Univariate Linear Regression with Gradient Descent

From first principles to a clean NumPy implementation, plus learning-rate tuning and convergence checks

machine-learning
linear-regression
Guided walkthrough of univariate linear regression: derive gradient descent, tune learning rates, and validate convergence with code.
Published

December 1, 2018

This walkthrough takes univariate linear regression from scratch to a working implementation. Each section pairs the core idea with the supporting math and code.

1 Hypothesis and problem setup

The model assumes the relationship between \(x\) and \(y\) is well described by a straight line whose slope and intercept are learned from data.

Mathematics. \[ \hat{y} = h_\theta(x) = \theta_0 + \theta_1 x, \] where \(\theta_0\) is the intercept and \(\theta_1\) the slope.


2 Cost function

The mean squared error objective averages the squared residuals between predictions and observed targets, amplifying large mistakes and keeping the optimisation convex.

Mathematics. \[ J(\theta_0, \theta_1) = \frac{1}{2m}\sum_{i=1}^m \big(\theta_0 + \theta_1 x^{(i)} - y^{(i)}\big)^2. \] The \(\tfrac{1}{2}\) factor simplifies derivatives.


3 Gradient descent updates

The gradient components measure how changes to the intercept or slope affect the total error, allowing gradient descent to update both parameters in a coordinated way.

Mathematics. \[ \frac{\partial J}{\partial \theta_0} = \frac{1}{m} \sum_{i=1}^m \big(h_\theta(x^{(i)}) - y^{(i)}\big), \qquad \frac{\partial J}{\partial \theta_1} = \frac{1}{m} \sum_{i=1}^m \big(h_\theta(x^{(i)}) - y^{(i)})\, x^{(i)} \big). \]

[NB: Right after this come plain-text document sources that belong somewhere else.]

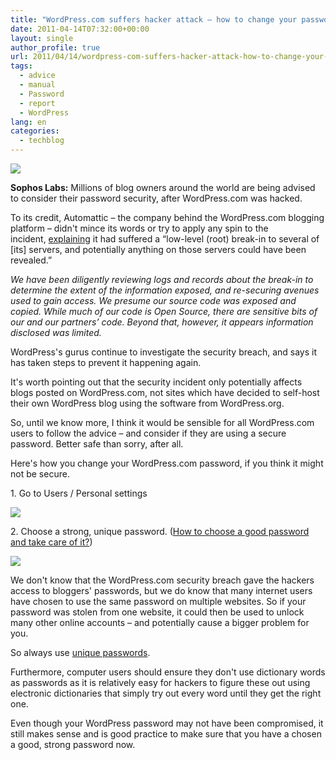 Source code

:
 ```yaml
---
title: "WordPress.com suffers hacker attack – how to change your password"
date: 2011-04-14T07:32:00+00:00
layout: single
author_profile: true
url: 2011/04/14/wordpress-com-suffers-hacker-attack-how-to-change-your-password/
tags:
  - advice
  - manual
  - Password
  - report
  - WordPress
lang: en
categories: 
  - techblog
---
```

[![](http://1.bp.blogspot.com/-M4hHNzGu-nk/TaXbdZIuHBI/AAAAAAAAD1Y/Zu38oSLhxAg/s200/wordpress.png)](http://1.bp.blogspot.com/-M4hHNzGu-nk/TaXbdZIuHBI/AAAAAAAAD1Y/Zu38oSLhxAg/s1600/wordpress.png)

**Sophos Labs:** Millions of blog owners around the world are being advised to consider their password security, after WordPress.com was hacked.

To its credit, Automattic – the company behind the WordPress.com blogging platform – didn't mince its words or try to apply any spin to the incident, [explaining](http://en.blog.wordpress.com/2011/04/13/security/) it had suffered a “low-level (root) break-in to several of \[its\] servers, and potentially anything on those servers could have been revealed.”

_We have been diligently reviewing logs and records about the break-in to determine the extent of the information exposed, and re-securing avenues used to gain access. We presume our source code was exposed and copied. While much of our code is Open Source, there are sensitive bits of our and our partners’ code. Beyond that, however, it appears information disclosed was limited._

WordPress's gurus continue to investigate the security breach, and says it has taken steps to prevent it happening again.

It's worth pointing out that the security incident only potentially affects blogs posted on WordPress.com, not sites which have decided to self-host their own WordPress blog using the software from WordPress.org.

So, until we know more, I think it would be sensible for all WordPress.com users to follow the advice – and consider if they are using a secure password. Better safe than sorry, after all.

Here's how you change your WordPress.com password, if you think it might not be secure.

1\. Go to Users / Personal settings

[![](http://4.bp.blogspot.com/-Flvm3bAqWl0/TaabP99CAjI/AAAAAAAAD1o/wbJVweCGNNQ/s1600/wordpress-personal-settings.jpg)](http://4.bp.blogspot.com/-Flvm3bAqWl0/TaabP99CAjI/AAAAAAAAD1o/wbJVweCGNNQ/s1600/wordpress-personal-settings.jpg)

2. Choose a strong, unique password. ([How to choose a good password and take care of it?](/en/knowledge-base/security/passwords))

[![](http://4.bp.blogspot.com/-fok5lmB1eDs/TaabOjljRoI/AAAAAAAAD1k/Tnunft1egRc/s1600/wordpress-password.jpg)](http://4.bp.blogspot.com/-fok5lmB1eDs/TaabOjljRoI/AAAAAAAAD1k/Tnunft1egRc/s1600/wordpress-password.jpg)

We don't know that the WordPress.com security breach gave the hackers access to bloggers' passwords, but we do know that many internet users have chosen to use the same password on multiple websites. So if your password was stolen from one website, it could then be used to unlock many other online accounts – and potentially cause a bigger problem for you.

So always use [unique passwords](/en/knowledge-base/security/passwords).

Furthermore, computer users should ensure they don't use dictionary words as passwords as it is relatively easy for hackers to figure these out using electronic dictionaries that simply try out every word until they get the right one.

Even though your WordPress password may not have been compromised, it still makes sense and is good practice to make sure that you have a chosen a good, strong password now.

Update rule. \[ \theta_j \leftarrow \theta_j - \alpha \cdot \frac{\partial J}{\partial \theta_j}, \qquad j \in \{0,1\}. \]


4 Geometry

  • \(h_\theta(x)\) is a straight line in the \((x,y)\) plane.
  • The cost surface \(J(\theta_0, \theta_1)\) is convex with a unique minimum.
  • The learning rate \(\alpha\) determines how quickly gradient descent approaches that minimum.
y
│          • data points
│      •
│   •
│•
└─────────────────── x
        ↖ best-fit line (learned hθ)

5 Reference implementation

import numpy as np

# Synthetic data: y ≈ 1.5 + 2.0*x + noise
rng = np.random.default_rng(7)
m = 200
x = rng.uniform(-3, 3, size=m)
y = 1.5 + 2.0 * x + rng.normal(0, 0.6, size=m)

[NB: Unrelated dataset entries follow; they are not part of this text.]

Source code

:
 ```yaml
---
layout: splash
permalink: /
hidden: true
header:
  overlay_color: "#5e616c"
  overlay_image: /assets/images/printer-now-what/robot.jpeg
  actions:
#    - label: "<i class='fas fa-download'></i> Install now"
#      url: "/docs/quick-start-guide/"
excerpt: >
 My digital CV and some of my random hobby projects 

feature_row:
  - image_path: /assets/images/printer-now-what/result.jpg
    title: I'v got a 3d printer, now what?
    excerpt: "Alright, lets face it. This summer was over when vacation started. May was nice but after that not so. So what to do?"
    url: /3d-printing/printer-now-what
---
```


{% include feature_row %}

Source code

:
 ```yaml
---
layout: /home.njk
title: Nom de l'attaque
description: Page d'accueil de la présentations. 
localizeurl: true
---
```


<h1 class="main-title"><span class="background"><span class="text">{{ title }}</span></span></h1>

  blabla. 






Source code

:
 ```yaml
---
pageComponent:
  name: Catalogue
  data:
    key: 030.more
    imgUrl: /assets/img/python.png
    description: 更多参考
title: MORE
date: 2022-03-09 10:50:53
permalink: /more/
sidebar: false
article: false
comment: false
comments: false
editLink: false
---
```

X = np.column_stack([np.ones_like(x), x])

theta = np.zeros(2)
alpha = 0.05
epochs = 2000


def cost(X, y, th):
    r = X @ th - y
    return 0.5 / len(y) * (r @ r)

history = []
for it in range(epochs):
    r = X @ theta - y
    grad = (X.T @ r) / m
    theta -= alpha * grad
    if it % 50 == 0:
        history.append(cost(X, y, theta))

print("theta:", theta)
print("final cost:", cost(X, y, theta))

6 Learning rate and convergence

Select \(\alpha\) so that the cost decreases steadily without divergence or oscillation.

Checks. - Plot cost vs. iterations; it should decline smoothly and flatten. - Inspect residuals occasionally; they should shrink and centre around zero.


7 Closed-form comparison

Comparing gradient-descent parameters with the closed-form solution verifies that the implementation and optimisation are consistent.

Mathematics. \[ \theta_1^* = \frac{\sum_i (x^{(i)} - \bar{x})(y^{(i)} - \bar{y})}{\sum_i (x^{(i)} - \bar{x})^2}, \qquad \theta_0^* = \bar{y} - \theta_1^* \bar{x}. \]


8 Common pitfalls

  • Forgetting the intercept term.
  • Using a learning rate that is too high or too low.
  • Scaling or centring with statistics computed on the full dataset (data leakage).
  • Stopping before the cost stabilises.

9 Checklist for reuse


10 Where to go next

  • Extend to multivariate regression and reuse the vectorised gradient descent from the companion walkthrough.
  • Add \(L_2\) regularisation and observe how coefficients shrink as you increase the penalty.
  • Introduce polynomial features to capture non-linear trends, then compare training and validation error to watch for overfitting.